The Erratas conspiracy is one of the most fascinating internet enigmas to date. We peered down the rabbit hole, then fell in headfirst.
There’s nothing more thrilling than investigating a murky conspiracy. From aliens at Area 51 to Paul McCartney being dead, we’ve lapped it all up. But today, we cover something in a league of its own.
The infamous tale of Erratas (sometimes misspelt ‘Eratas’ to avoid online identification) has left the internet with more questions than answers. Does artificial intelligence and unchecked surveillance freak you out? If so, now’s the time to turn back. If not, welcome to chaos. Let’s begin.
Erratas was first publically mentioned online on November 25th, 2015. An anonymous user on 4chan posted about a strange conversation they recently had with a “super interesting chick”, who was homeless and in a band.
She was working for a ” shady“ company shutting down all of their locations. The company was apparently well known, disorganised, and fired employees left and right.

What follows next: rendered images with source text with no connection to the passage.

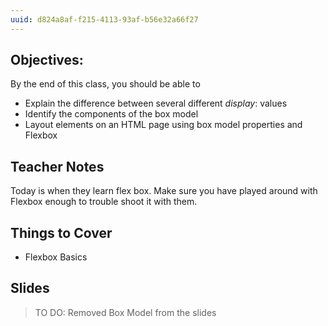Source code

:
 ```yaml
---
uuid: d824a8af-f215-4113-93af-b56e32a66f27
---
```


## Objectives:
By the end of this class, you should be able to
- Explain the difference between several different *display*: values
- Identify the components of the box model
- Layout elements on an HTML page using box model properties and Flexbox


## Teacher Notes
Today is when they learn flex box. Make sure you have played around with Flexbox enough to
trouble shoot it with them.

## Things to Cover
- Flexbox Basics

## Slides

> TO DO: Removed Box Model from the slides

One of the tasks given to the girl was to tape up boxes, during which she found a box marked ‘Erratas‘. The supervisor told her not to mention the box to anyone, as he used to write code to “flag any employee that searched for it in their computer system” + “if you got flagged, they’d fire you”.
What’s even scarier is how the 4chan post described the companies working conditions. “Everyone was just doing what the computer system would tell them to do. Even weird, useless shit”, the user stated.
The next notable mention of Erratas came from another anonymous 4chan user, who asked if anyone worked “software/IT jobs on the east coast between 2000 and 2010”. The user wanted to find out more information about Erratas, which he described as a “sketchy HR-related program“.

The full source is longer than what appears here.